Texto de Carlito
Lima
Início dos anos 60 entrei em férias sonhadas, no
paraíso, Maceió. Cadetes da Academia Militar das Agulhas Negras, éramos
convidados para todas as festas na mais alta burguesia alagoana. Certa vez,
acompanhado do colega, cadete Rocha, fui me divertir num 15 anos de uma jovem
rica numa mansão na Pajuçara. Jovens dançavam no imenso salão iluminado por
vistoso lustre. Rocha havia recebido um
convite formal, como chovia, além de fardado, levou a pelerine - capa longa, azul
escuro, usada como integrante do uniforme do cadete, cobre os ombros e a parte
superior do corpo, com fendas para os braços.
Quando a orquestra tocou “Blue Moon” o cadete Rocha
avistou uma bela jovem no canto da sala, olhares insistentes. Num impulso
irresistível levantou-se em direção à moça, único vestido preto naquela festa.
Aproximou-se, antes de convidá-la para dançar, ela sorriu-lhe, falou baixo,
estava lhe esperando. Juntaram seus corpos rodopiando o salão com um abraço
apertado. Os dois se olhavam como se uma paixão momentânea houvesse surgido.
Certo momento ele perguntou seu nome. Ela
respondeu, Carolina, disse ser a melhor amiga de Naná, a aniversariante. Rocha
também se apresentou, se gabou, no final do ano formava oficial do Exército na
Academia Militar das Agulhas Negras. Ela, apertando-lhe mão com a mão fria, “Eu
já sabia!”
O cadete ficou impressionado, a jovem conhecer
parte de sua vida. Contou histórias das Escolas Militares.
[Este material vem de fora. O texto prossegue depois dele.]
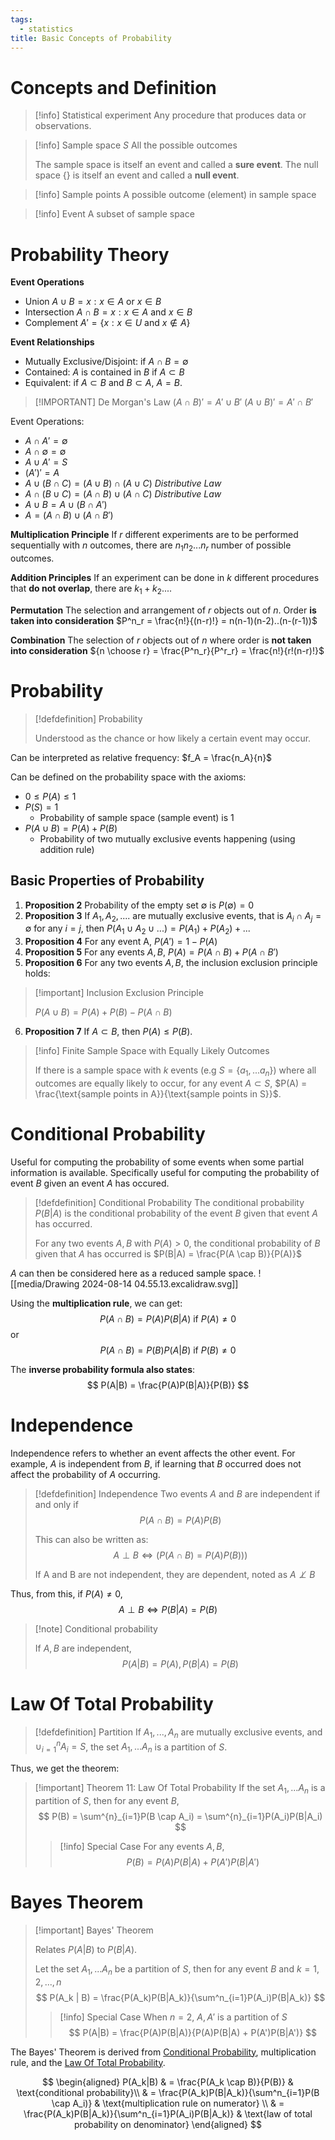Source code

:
 ```yaml
---
tags:
  - statistics
title: Basic Concepts of Probability
---
```

# Concepts and Definition

>[!info] Statistical experiment
>Any procedure that produces data or observations.

>[!info] Sample space $S$
> All the possible outcomes
> 
> The sample space is itself an event and called a **sure event**.
> The null space {} is itself an event and called a **null event**.

>[!info] Sample points
>A possible outcome (element) in sample space

>[!info] Event
>A subset of sample space

# Probability Theory

**Event Operations**
- Union $A \cup B = { x: x \in A \text { or } x \in B }$
- Intersection $A \cap B = { x: x \in A \text { and } x \in B }$
- Complement $A' = \{x: x \in U$ and $x \notin A\}$

**Event Relationships**
- Mutually Exclusive/Disjoint: if $A \cap B = \emptyset$
- Contained: $A$ is contained in $B$ if $A \subset B$
- Equivalent: if $A \subset B$ and $B \subset A$, $A = B$.

> [!IMPORTANT] De Morgan's Law
> $(A \cap B)' = A' \cup B'$
> $(A \cup B)' = A' \cap B'$

Event Operations:
- $A \cap A' = \emptyset$
- $A \cap \emptyset = \emptyset$
- $A \cup A' = S$
- $(A')' = A$
- $A \cup (B \cap C) = (A \cup B) \cap (A \cup C)$ *Distributive Law*
- $A \cap (B \cup C) = (A \cap B) \cup (A \cap C)$ *Distributive Law*
- $A \cup B = A \cup (B \cap A')$
- $A = (A \cap B) \cup (A \cap B')$

**Multiplication Principle**
If $r$ different experiments are to be performed sequentially with $n$ outcomes, there are $n_1n_2...n_r$ number of possible outcomes.

**Addition Principles**
If an experiment can be done in $k$ different procedures that **do not overlap**, there are $k_1 + k_2....$ 

**Permutation**
The selection and arrangement of $r$ objects out of $n$. Order **is taken into consideration**
$P^n_r =  \frac{n!}{(n-r)!} = n(n-1)(n-2)..(n-(r-1))$

**Combination**
The selection of $r$ objects out of $n$ where order is **not taken into consideration**
${n \choose r} = \frac{P^n_r}{P^r_r} = \frac{n!}{r!(n-r)!}$

# Probability

> [!defdefinition] Probability
> 
> Understood as the chance or how likely a certain event may occur.

Can be interpreted as relative frequency: $f_A =  \frac{n_A}{n}$

Can be defined on the probability space with the axioms:
- $0 \leq P(A) \leq 1$
- $P(S) = 1$
	- Probability of sample space (sample event) is 1
- $P(A \cup B) = P(A) + P(B)$ 
	- Probability of two mutually exclusive events happening (using addition rule)

## Basic Properties of Probability

1. **Proposition 2** Probability of the empty set $\emptyset$ is $P(\emptyset) = 0$ 
2. **Proposition 3** If $A_1, A_2,....$ are mutually exclusive events, that is $A_i \cap A_j = \emptyset$ for any $i = j$, then 
   $P(A_1 \cup A_2 \cup ...) = P(A_1) + P(A_2) + ...$
3.  **Proposition 4** For any event A, $P(A') = 1 - P(A)$
4.  **Proposition 5** For any events $A, B$, $P(A) = P(A \cap B) + P(A \cap B')$
5.  **Proposition 6** For any two events $A,B$, the inclusion exclusion principle holds:

> [!important] Inclusion Exclusion Principle
> 
> $P(A \cup B) = P(A) + P(B) - P(A \cap B)$

6. **Proposition 7** If $A \subset B$, then $P(A) \leq P(B)$.

> [!info] Finite Sample Space with Equally Likely Outcomes
> 
> If there is a sample space with $k$ events (e.g $S = \{a_1,...a_n\}$) where all outcomes are equally likely to occur, for any event $A \subset S$, $P(A) = \frac{\text{sample points in A}}{\text{sample points in S}}$.

# Conditional Probability

Useful for computing the probability of some events when some partial information is available. Specifically useful for computing the probability of event $B$ given an event $A$ has occured.

> [!defdefinition] Conditional Probability
> The conditional probability $P(B|A)$ is the conditional probability of the event $B$ given that event $A$ has occurred.
> 
> For any two events $A, B$ with $P(A) > 0$, the conditional probability of $B$ given that $A$ has occurred is
> $P(B|A) = \frac{P(A \cap B)}{P(A)}$

$A$ can then be considered here as a reduced sample space. 
![[media/Drawing 2024-08-14 04.55.13.excalidraw.svg]]

Using the **multiplication rule**, we can get:
$$
P(A \cap B) = P(A)P(B|A) \text{ if } P(A) \neq 0
$$
or
$$
P(A \cap B) = P(B)P(A|B) \text{ if } P(B) \neq 0
$$

The **inverse probability formula also states**:
$$
P(A|B) = \frac{P(A)P(B|A)}{P(B)}
$$

# Independence

Independence refers to whether an event affects the other event. For example, $A$ is independent from $B$, if learning that $B$ occurred does not affect the probability of $A$ occurring.

> [!defdefinition] Independence
> Two events $A$ and $B$ are independent if and only if
> $$
> P(A \cap B) = P(A)P(B)
> $$
> 
> This can also be written as:
> $$A \perp B \Leftrightarrow (P(A \cap B) = P(A)P(B)))$$
> 
> If A and B are not independent, they are dependent, noted as $A \not \perp B$

Thus, from this, if $P(A) \neq 0$,
$$
A \perp B \iff P(B|A) = P(B)
$$

> [!note] Conditional probability
> 
> If $A, B$ are independent, 
> $$
> P(A|B) = P(A), P(B|A) = P(B)
> $$
# Law Of Total Probability

> [!defdefinition] Partition
> If $A_1, ..., A_n$ are mutually exclusive events, and $\cup^n_{i=1}A_i = S$, the set $A_1,...A_n$ is a partition of $S$.

Thus, we get the theorem:
> [!important] Theorem 11: Law Of Total Probability
> If the set $A_1,...A_n$ is a partition of $S$, then for any event $B$,
> $$
> P(B) = \sum^{n}_{i=1}P(B \cap A_i) = \sum^{n}_{i=1}P(A_i)P(B|A_i)
> $$
> 
> > [!info] Special Case
> > For any events $A,B$,
> > $$
> > P(B) = P(A)P(B|A) + P(A')P(B|A')
> > $$

# Bayes Theorem

> [!important] Bayes' Theorem
> 
> Relates $P(A|B)$ to $P(B|A)$.
> 
> Let the set $A_1,...A_n$ be a partition of $S$, then for any event $B$ and $k = 1, 2, ..., n$
> $$
> P(A_k | B) = \frac{P(A_k)P(B|A_k)}{\sum^n_{i=1}P(A_i)P(B|A_k)}
> $$
> 
> >[!info] Special Case
> >When $n = 2$, ${A, A'}$ is a partition of $S$
> >$$
> >P(A|B) = \frac{P(A)P(B|A)}{P(A)P(B|A) + P(A')P(B|A')}
> >$$

The Bayes' Theorem is derived from [Conditional Probability](#Conditional%20Probability), multiplication rule, and the [Law Of Total Probability](#Law%20Of%20Total%20Probability).

$$
\begin{aligned}
P(A_k|B) & = \frac{P(A_k \cap B)}{P(B)} & \text{conditional probability}\\
& = \frac{P(A_k)P(B|A_k)}{\sum^n_{i=1}P(B \cap A_i)} & \text{multiplication rule on numerator} \\
& = \frac{P(A_k)P(B|A_k)}{\sum^n_{i=1}P(A_i)P(B|A_k)} & \text{law of total probability on denominator}
\end{aligned}
$$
Ela bastante
interessada, juntaram os corpos, assim ficaram dançando, mudos, apenas se
afastando algumas vezes para se olharem. Caso de paixão fulminante. Rocha
sonhava, só percebeu onde estava quando a música parou por um momento.
Dançaram muito, conversaram pouco. Certa hora,
Carol falou, devia ir para casa, tinha que chegar antes da meia-noite,
promessa. O cadete gentil e interessado, ofereceu-se para levá-la. Na saída da
mansão apanhou a pelerine. Como a chuva era intensa, num gesto elegante Rocha
cobriu sua companheira com a pelerine protegendo-a da chuva, correram em
direção ao ponto de ônibus.
Tomaram o “Ponta da Terra–Trapiche da Barra”, o
ônibus quase vazio. Sentados no banco conversaram como se conhecessem há muitos
anos.
Quando passava pela Avenida da Paz, Rocha puxou o
rosto de Carolina, deu um beijo ardente em seus lábios frios. De repente
percebeu, ela chorava. Continuaram aos beijos e abraços durante o resto do
percurso.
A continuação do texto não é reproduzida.